Likewise, when I noticed some "crutches" in my hooping -- like one go-to move I repeated ad nauseum, or a sequence so well-learned I couldn't do it differently -- I decided to put some random limits on my experience and movements to see if by restricting some parts of my hooping, I could enhance them all. Not only did I find the following exercises effective, they shook things up in my daily practice and helped me discover moves I didn't know I had.
I tend to apply only one restriction at a time and for just the duration of one song. But there is fun to be had, too, in combining some and increasing the time you spend with them. Here are a few examples to get you started!
Turn off the Music
What?! Blasphemy, I know. The mere idea gave me chills. But after reading about the origins of whirling, and then a blog prompt from Kinetic Kristen on our hooping.org forum, I figured it was time for
me to suck it up and pause the iPod.
Since so very many of us depend upon music to get us going, here is a pointer from Tantra Yoga.
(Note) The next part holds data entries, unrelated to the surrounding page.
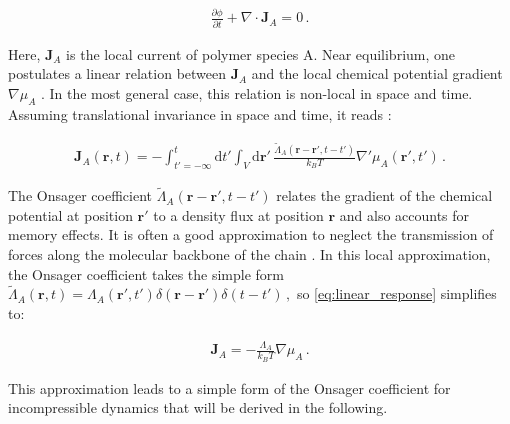 \documentclass[bachelor,       %
               oneside,        %
               BCOR10mm,       %
               ngerman, english %
               ]{GAUBM}
\begin{document}
\begin{align}
  \frac{\partial\phi}{\partial t}+\nabla\cdot\mathbf{J}_A=0\,.
  \label{eq:conti}
\end{align}

Here, $\mathbf{J}_A$ is the local current of polymer species A. Near equilibrium, one postulates a linear relation between $\mathbf{J}_A$ and the local chemical potential gradient $\nabla\mu_A$ \cite{deGennes80}. In the most general case, this relation is non-local in space and time. Assuming translational invariance in space and time, it reads \cite{erukhimovich1986nonexponential}:


\begin{align}
    \mathbf{J}_A(\mathbf{r},t)=-\int_{t'=-\infty}^t\mathrm d t'\int_V\mathrm d \mathbf{r'}\,\frac{\tilde\Lambda_A(\mathbf{r}- \mathbf{r'},t-t')}{k_BT}\nabla '\mu_A(\mathbf{r'},t')\,.
    \label{eq:linear_response}
\end{align}

The Onsager coefficient $\tilde\Lambda_A(\mathbf{r}- \mathbf{r'},t-t')$ relates the gradient of the chemical potential at position $\mathbf{r'}$ to a density flux at position $\mathbf r$ and also accounts for memory effects. It is often a good approximation to neglect the transmission of forces along the molecular backbone of the chain \cite{COOK1970297}. In this local approximation, the Onsager coefficient takes the simple form $\tilde\Lambda_A(\mathbf r,t)=\Lambda_A(\mathbf{r'},t')\delta(\mathbf r-\mathbf r')\delta(t-t')\,,$ so \autoref{eq:linear_response} simplifies to: 



\begin{align}
    \mathbf {J}_A=-\frac{\Lambda_A}{k_BT}\nabla\mu_A\,.
    \label{eq:current_local}
\end{align}


This approximation leads to a simple form of the Onsager coefficient for incompressible dynamics that will be derived in the following. 



\end{document}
With your hoop nearby, sit or stand with your eyes closed. Become aware of the sounds nearest to you
- the thump of cars going over a speed bump, the barking dog, the lawnmower, the playground across the street. Now tune your ears to the second layer of sound - the chirping bird, the subtle breeze,
the drip of the garden hose. Now your heartbeat. Now your breath.
The world around us, and even our bodies, communicate their own rhythm, a natural beat that is there for the hearing. You can be your own conductor of these sounds, raising the volume on some, turning down others, to craft your own orchestra. You may even find yourself humming along to its song. When you're ready, pick up your hoop and dance.
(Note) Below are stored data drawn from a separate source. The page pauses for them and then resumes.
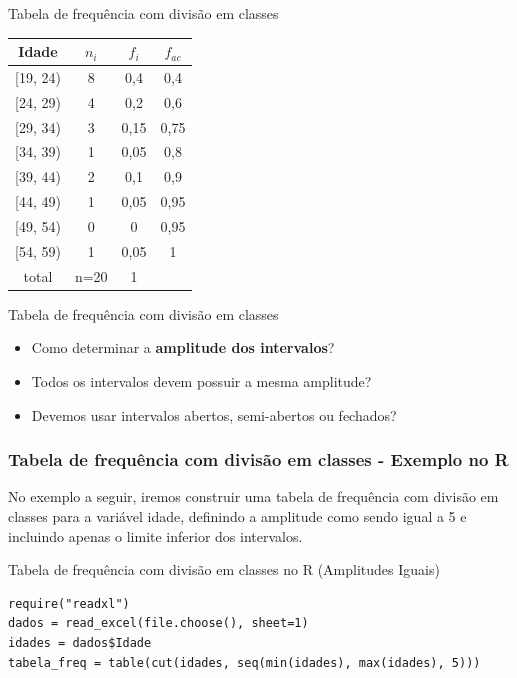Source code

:\begin{frame}{Tabela de frequência com divisão em classes} 
    \begin{table}[H]
        \begin{tabular}{cccc}
        \hline
        Idade      & $n_i$ & $f_i$ & $f_{ac}$ \\ \hline
        {[}19, 24) & 8     & 0,4   & 0,4      \\
        {[}24, 29) & 4     & 0,2   & 0,6      \\
        {[}29, 34) & 3     & 0,15  & 0,75     \\
        {[}34, 39) & 1     & 0,05  & 0,8      \\
        {[}39, 44) & 2     & 0,1   & 0,9      \\
        {[}44, 49) & 1     & 0,05  & 0,95     \\
        {[}49, 54) & 0     & 0     & 0,95     \\
        {[}54, 59) & 1     & 0,05  & 1        \\
        total      & n=20  &   1    &          \\ \hline
        \end{tabular}
        \end{table}
\end{frame}

\begin{frame}{Tabela de frequência  com divisão em classes} 
\begin{itemize}
    \item Como determinar a \textbf{amplitude dos intervalos}?
    \pause
    \item Todos os intervalos devem possuir a mesma amplitude?
    \pause
    \item Devemos usar intervalos abertos, semi-abertos ou fechados?
\end{itemize}
\end{frame}

\begin{frame}[fragile]
\frametitle{Tabela de frequência com divisão em classes - Exemplo no R}

No exemplo a seguir, iremos construir uma tabela de frequência com divisão em classes para a variável idade,
definindo a amplitude como sendo igual a 5 e incluindo apenas o limite inferior dos intervalos.

\begin{block}{Tabela de frequência  com divisão em classes no R (Amplitudes Iguais)}
\begin{verbatim}
require("readxl")
dados = read_excel(file.choose(), sheet=1) 
idades = dados$Idade
tabela_freq = table(cut(idades, seq(min(idades), max(idades), 5)))
\end{verbatim}
\end{block}
\end{frame}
Alternate: Music You Don't Like. Or music you would never think to hoop to. I happen to dig old-timey gospel, but it was never my music of choice to dance to. Until Ann Humphrey's workshop at HP4. Turns out, I'm the best gospel hooper you might ever meet! HoopGirl Christabel Zamor once suggested that you hoop to any song as though it were the last music you'd ever hear.
Drunken Master Hooping
Now, I'm a big fan of kung fu films. As a rule, I spend every Valentine's day watching them in marathon-style. But The Legend of The Drunken Master is special. For one, it's freaking hilarious. And two, it's got a lot to teach you about hooping. The idea behind this odd brand of martial art is two-fold. One, pretending
you're wasted will lead your opponent to underestimate you. And two, there is a whole lot of versatility and power in keeping your body very, very loose.
I've been applying the "Drunken Master" style to my hooping ever since I can remember. It just made sense to me. In a culture where we spend most of our lives being "stiff" (something I touched on here), it can be helpful to begin the process of loosening up in our hoops by exaggerating the idea of being unbound and unrestrained in our movements.
So clearly, in this exercise, the restriction you're putting on your hooping is the removal of restriction itself. Maybe you've seen me demonstrate it. But if you haven't, here's how you do it. Just stumble around like you don't remember how to walk. Dip, stumble, fall, turn ... it doesn't matter ... as long as you trust your hoop to follow you. It does. It will. What I call "Drunken Master" hooping taught me that my hoop will follow me no matter what. And I, in turn, took my first steps in following my hoop. Loosey goosey, my hooping friends. Try it.
You can watch the film for free here on hulu.com. If you're not a kung fu fan, I'll save you an hour and so by telling you the part you MUST see is at or around 1:17:00. I've always fantasized about making a hooping parody video of it. But given my reluctant relationship to video, I invite -- nay, beg - you to beat me to the punch!
Does your hooping practice include some kind of "restriction" exercises? Tell us about them!
Did you try one of these? What happened?